ENTRIES PROVIDED START

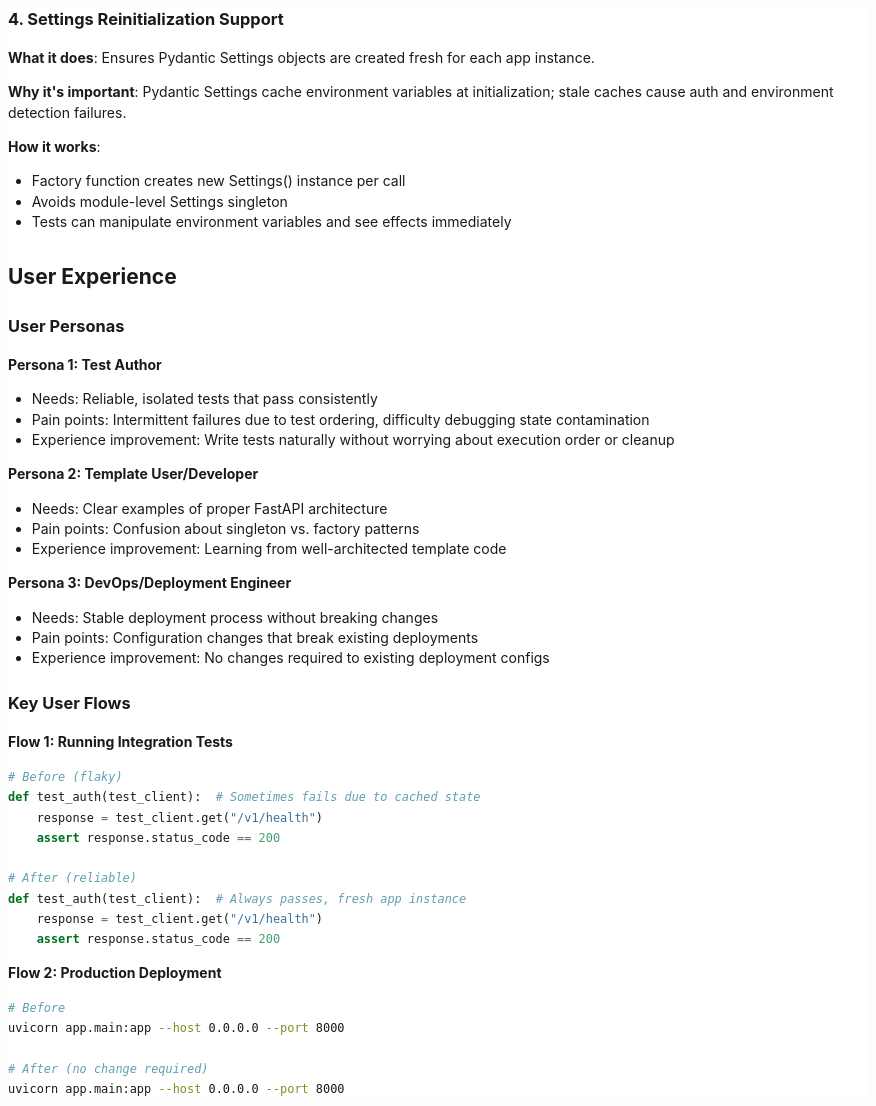 ### 4. Settings Reinitialization Support

**What it does**: Ensures Pydantic Settings objects are created fresh for each app instance.

**Why it's important**: Pydantic Settings cache environment variables at initialization; stale caches cause auth and environment detection failures.

**How it works**:
- Factory function creates new Settings() instance per call
- Avoids module-level Settings singleton
- Tests can manipulate environment variables and see effects immediately

## User Experience

### User Personas

**Persona 1: Test Author**
- Needs: Reliable, isolated tests that pass consistently
- Pain points: Intermittent failures due to test ordering, difficulty debugging state contamination
- Experience improvement: Write tests naturally without worrying about execution order or cleanup

**Persona 2: Template User/Developer**
- Needs: Clear examples of proper FastAPI architecture
- Pain points: Confusion about singleton vs. factory patterns
- Experience improvement: Learning from well-architected template code

**Persona 3: DevOps/Deployment Engineer**
- Needs: Stable deployment process without breaking changes
- Pain points: Configuration changes that break existing deployments
- Experience improvement: No changes required to existing deployment configs

### Key User Flows

**Flow 1: Running Integration Tests**
```python
# Before (flaky)
def test_auth(test_client):  # Sometimes fails due to cached state
    response = test_client.get("/v1/health")
    assert response.status_code == 200

# After (reliable)
def test_auth(test_client):  # Always passes, fresh app instance
    response = test_client.get("/v1/health")
    assert response.status_code == 200
```

**Flow 2: Production Deployment**
```bash
# Before
uvicorn app.main:app --host 0.0.0.0 --port 8000

# After (no change required)
uvicorn app.main:app --host 0.0.0.0 --port 8000
```
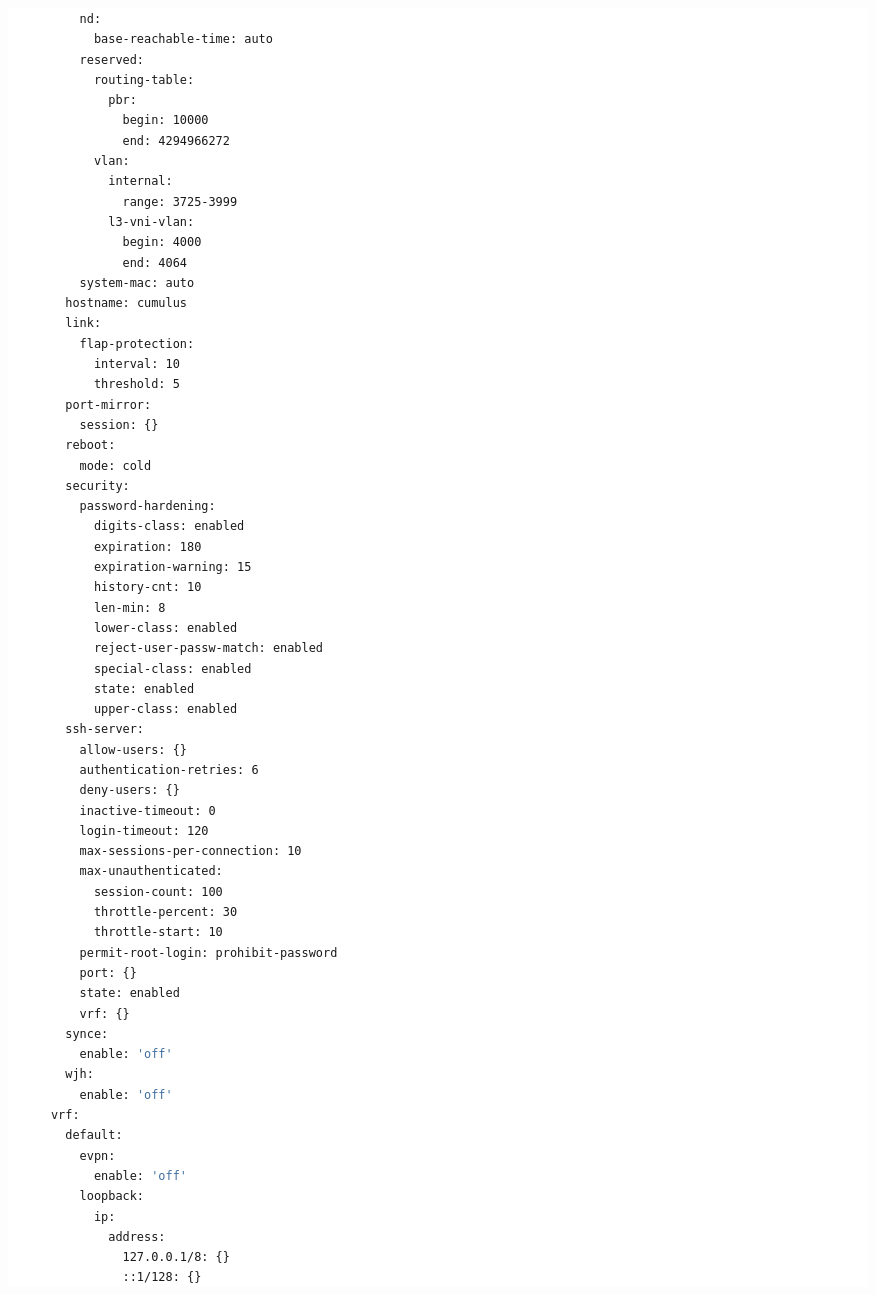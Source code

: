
 ```bash
          nd:
            base-reachable-time: auto
          reserved:
            routing-table:
              pbr:
                begin: 10000
                end: 4294966272
            vlan:
              internal:
                range: 3725-3999
              l3-vni-vlan:
                begin: 4000
                end: 4064
          system-mac: auto
        hostname: cumulus
        link:
          flap-protection:
            interval: 10
            threshold: 5
        port-mirror:
          session: {}
        reboot:
          mode: cold
        security:
          password-hardening:
            digits-class: enabled
            expiration: 180
            expiration-warning: 15
            history-cnt: 10
            len-min: 8
            lower-class: enabled
            reject-user-passw-match: enabled
            special-class: enabled
            state: enabled
            upper-class: enabled
        ssh-server:
          allow-users: {}
          authentication-retries: 6
          deny-users: {}
          inactive-timeout: 0
          login-timeout: 120
          max-sessions-per-connection: 10
          max-unauthenticated:
            session-count: 100
            throttle-percent: 30
            throttle-start: 10
          permit-root-login: prohibit-password
          port: {}
          state: enabled
          vrf: {}
        synce:
          enable: 'off'
        wjh:
          enable: 'off'
      vrf:
        default:
          evpn:
            enable: 'off'
          loopback:
            ip:
              address:
                127.0.0.1/8: {}
                ::1/128: {}
```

ENTRIES PROVIDED END

WORK INSTRUCTIONS — Please tally the lines of the data in which the string "Pydantic" appears and write only the total.

RESPONSE — 2